▸ Extracted records:

┏━━

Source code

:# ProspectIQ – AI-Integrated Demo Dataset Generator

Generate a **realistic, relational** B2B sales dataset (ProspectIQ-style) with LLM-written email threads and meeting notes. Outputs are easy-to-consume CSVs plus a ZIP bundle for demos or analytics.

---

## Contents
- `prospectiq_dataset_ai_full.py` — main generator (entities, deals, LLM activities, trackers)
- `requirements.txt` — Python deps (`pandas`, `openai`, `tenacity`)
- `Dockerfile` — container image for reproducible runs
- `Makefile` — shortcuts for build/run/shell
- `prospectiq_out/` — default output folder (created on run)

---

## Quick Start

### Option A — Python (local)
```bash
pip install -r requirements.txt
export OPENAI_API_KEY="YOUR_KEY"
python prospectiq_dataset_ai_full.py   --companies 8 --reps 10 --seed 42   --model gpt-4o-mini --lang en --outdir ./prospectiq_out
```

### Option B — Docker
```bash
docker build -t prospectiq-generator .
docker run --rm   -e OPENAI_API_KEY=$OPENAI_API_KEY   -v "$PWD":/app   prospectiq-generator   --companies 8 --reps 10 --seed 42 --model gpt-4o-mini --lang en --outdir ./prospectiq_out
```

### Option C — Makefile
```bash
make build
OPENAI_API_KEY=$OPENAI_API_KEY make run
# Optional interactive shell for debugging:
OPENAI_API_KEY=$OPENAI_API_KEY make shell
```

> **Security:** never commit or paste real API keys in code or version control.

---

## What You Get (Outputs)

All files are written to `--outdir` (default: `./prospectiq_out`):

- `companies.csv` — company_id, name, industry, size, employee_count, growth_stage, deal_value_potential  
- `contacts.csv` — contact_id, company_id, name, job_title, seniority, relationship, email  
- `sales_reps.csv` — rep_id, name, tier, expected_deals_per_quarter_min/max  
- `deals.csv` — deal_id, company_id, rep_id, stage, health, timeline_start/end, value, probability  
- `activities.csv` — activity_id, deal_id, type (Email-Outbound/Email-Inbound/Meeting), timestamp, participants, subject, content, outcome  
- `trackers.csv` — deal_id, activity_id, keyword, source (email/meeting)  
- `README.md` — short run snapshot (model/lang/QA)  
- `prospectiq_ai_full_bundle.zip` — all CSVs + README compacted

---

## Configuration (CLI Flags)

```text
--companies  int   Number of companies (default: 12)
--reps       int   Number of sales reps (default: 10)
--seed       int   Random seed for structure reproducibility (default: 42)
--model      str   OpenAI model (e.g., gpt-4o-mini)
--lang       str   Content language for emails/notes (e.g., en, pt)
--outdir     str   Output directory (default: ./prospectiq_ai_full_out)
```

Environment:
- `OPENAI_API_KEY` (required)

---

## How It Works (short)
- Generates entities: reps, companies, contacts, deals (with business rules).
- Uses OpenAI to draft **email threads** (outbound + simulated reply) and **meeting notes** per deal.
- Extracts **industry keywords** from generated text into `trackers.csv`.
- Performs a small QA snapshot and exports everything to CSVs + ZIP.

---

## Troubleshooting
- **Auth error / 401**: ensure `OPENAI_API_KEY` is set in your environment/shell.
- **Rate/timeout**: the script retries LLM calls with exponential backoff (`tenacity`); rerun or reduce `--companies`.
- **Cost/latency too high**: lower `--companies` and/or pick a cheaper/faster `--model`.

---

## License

┗━━
┏━━

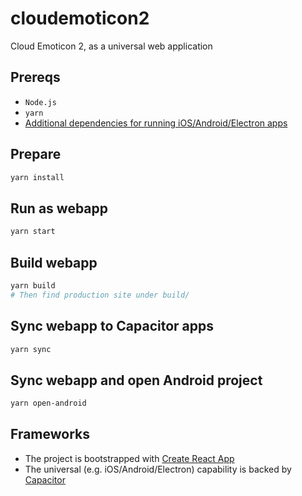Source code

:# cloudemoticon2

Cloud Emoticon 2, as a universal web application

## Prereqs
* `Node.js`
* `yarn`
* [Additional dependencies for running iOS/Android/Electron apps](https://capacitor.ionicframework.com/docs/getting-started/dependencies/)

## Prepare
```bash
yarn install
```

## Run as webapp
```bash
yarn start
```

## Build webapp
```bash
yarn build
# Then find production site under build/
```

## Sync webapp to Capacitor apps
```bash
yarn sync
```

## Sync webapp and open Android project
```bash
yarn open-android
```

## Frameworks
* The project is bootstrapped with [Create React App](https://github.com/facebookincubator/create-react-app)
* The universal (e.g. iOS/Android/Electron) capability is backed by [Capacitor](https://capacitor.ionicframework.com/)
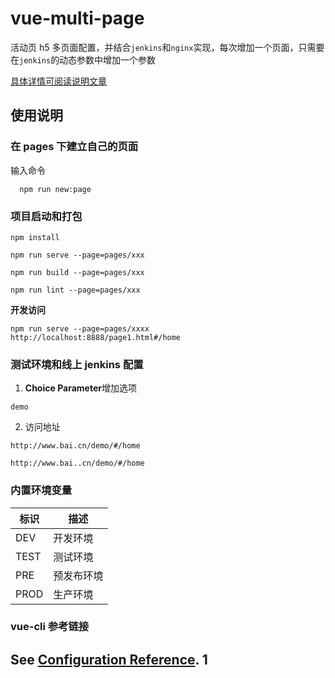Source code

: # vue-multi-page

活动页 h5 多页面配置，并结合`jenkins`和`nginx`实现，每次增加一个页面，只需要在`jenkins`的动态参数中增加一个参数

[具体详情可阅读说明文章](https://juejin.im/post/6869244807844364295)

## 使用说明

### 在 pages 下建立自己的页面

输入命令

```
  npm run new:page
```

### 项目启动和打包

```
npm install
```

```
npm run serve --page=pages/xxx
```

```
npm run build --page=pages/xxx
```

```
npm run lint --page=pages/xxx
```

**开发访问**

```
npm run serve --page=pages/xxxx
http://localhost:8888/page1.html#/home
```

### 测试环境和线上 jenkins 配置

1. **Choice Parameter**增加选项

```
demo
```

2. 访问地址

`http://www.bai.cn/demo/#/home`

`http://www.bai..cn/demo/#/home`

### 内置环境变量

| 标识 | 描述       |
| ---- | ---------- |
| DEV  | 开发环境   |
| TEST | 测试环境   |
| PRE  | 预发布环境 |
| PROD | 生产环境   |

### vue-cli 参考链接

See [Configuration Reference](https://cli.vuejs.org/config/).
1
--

┗━━

▸ What you need to do: Scan the data for the string "requirements" and copy each line in which it occurs.

▸ Your response:
- `requirements.txt` — Python deps (`pandas`, `openai`, `tenacity`)
pip install -r requirements.txt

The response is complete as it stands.